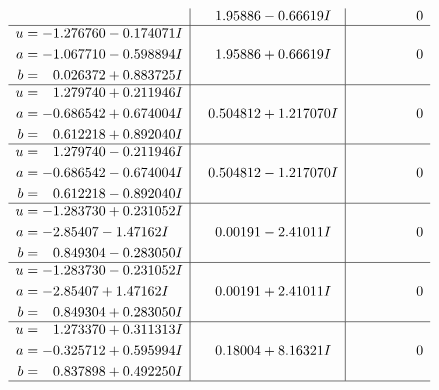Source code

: \documentclass[1p]{elsarticle_modified}
\theoremstyle{definition}
\begin{document}
$$\begin{array}{c|c|c}
 & \phantom{-}1.95886 - 0.66619 I & \phantom{-0.000000 } 0 \\ \hline\begin{aligned}
u &= -1.276760 - 0.174071 I \\
a &= -1.067710 - 0.598894 I \\
b &= \phantom{-}0.026372 + 0.883725 I\end{aligned}
 & \phantom{-}1.95886 + 0.66619 I & \phantom{-0.000000 } 0 \\ \hline\begin{aligned}
u &= \phantom{-}1.279740 + 0.211946 I \\
a &= -0.686542 + 0.674004 I \\
b &= \phantom{-}0.612218 + 0.892040 I\end{aligned}
 & \phantom{-}0.504812 + 1.217070 I & \phantom{-0.000000 } 0 \\ \hline\begin{aligned}
u &= \phantom{-}1.279740 - 0.211946 I \\
a &= -0.686542 - 0.674004 I \\
b &= \phantom{-}0.612218 - 0.892040 I\end{aligned}
 & \phantom{-}0.504812 - 1.217070 I & \phantom{-0.000000 } 0 \\ \hline\begin{aligned}
u &= -1.283730 + 0.231052 I \\
a &= -2.85407 - 1.47162 I \\
b &= \phantom{-}0.849304 - 0.283050 I\end{aligned}
 & \phantom{-}0.00191 - 2.41011 I & \phantom{-0.000000 } 0 \\ \hline\begin{aligned}
u &= -1.283730 - 0.231052 I \\
a &= -2.85407 + 1.47162 I \\
b &= \phantom{-}0.849304 + 0.283050 I\end{aligned}
 & \phantom{-}0.00191 + 2.41011 I & \phantom{-0.000000 } 0 \\ \hline\begin{aligned}
u &= \phantom{-}1.273370 + 0.311313 I \\
a &= -0.325712 + 0.595994 I \\
b &= \phantom{-}0.837898 + 0.492250 I\end{aligned}
 & \phantom{-}0.18004 + 8.16321 I & \phantom{-0.000000 } 0\\
 \hline 
 \end{array}$$\newpage$$\begin{array}{c|c|c}  

\end{array}$$
\end{document}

■ ■ ■ ■ ■

[Task goal] Reproduce every line above word for word; no images.

[Exercise solution]
Source code

: \documentclass[1p]{elsarticle_modified}
\theoremstyle{definition}
\begin{document}
$$\begin{array}{c|c|c}
 & \phantom{-}1.95886 - 0.66619 I & \phantom{-0.000000 } 0 \\ \hline\begin{aligned}
u &= -1.276760 - 0.174071 I \\
a &= -1.067710 - 0.598894 I \\
b &= \phantom{-}0.026372 + 0.883725 I\end{aligned}
 & \phantom{-}1.95886 + 0.66619 I & \phantom{-0.000000 } 0 \\ \hline\begin{aligned}
u &= \phantom{-}1.279740 + 0.211946 I \\
a &= -0.686542 + 0.674004 I \\
b &= \phantom{-}0.612218 + 0.892040 I\end{aligned}
 & \phantom{-}0.504812 + 1.217070 I & \phantom{-0.000000 } 0 \\ \hline\begin{aligned}
u &= \phantom{-}1.279740 - 0.211946 I \\
a &= -0.686542 - 0.674004 I \\
b &= \phantom{-}0.612218 - 0.892040 I\end{aligned}
 & \phantom{-}0.504812 - 1.217070 I & \phantom{-0.000000 } 0 \\ \hline\begin{aligned}
u &= -1.283730 + 0.231052 I \\
a &= -2.85407 - 1.47162 I \\
b &= \phantom{-}0.849304 - 0.283050 I\end{aligned}
 & \phantom{-}0.00191 - 2.41011 I & \phantom{-0.000000 } 0 \\ \hline\begin{aligned}
u &= -1.283730 - 0.231052 I \\
a &= -2.85407 + 1.47162 I \\
b &= \phantom{-}0.849304 + 0.283050 I\end{aligned}
 & \phantom{-}0.00191 + 2.41011 I & \phantom{-0.000000 } 0 \\ \hline\begin{aligned}
u &= \phantom{-}1.273370 + 0.311313 I \\
a &= -0.325712 + 0.595994 I \\
b &= \phantom{-}0.837898 + 0.492250 I\end{aligned}
 & \phantom{-}0.18004 + 8.16321 I & \phantom{-0.000000 } 0\\
 \hline 
 \end{array}$$\newpage$$\begin{array}{c|c|c}  

\end{array}$$
\end{document}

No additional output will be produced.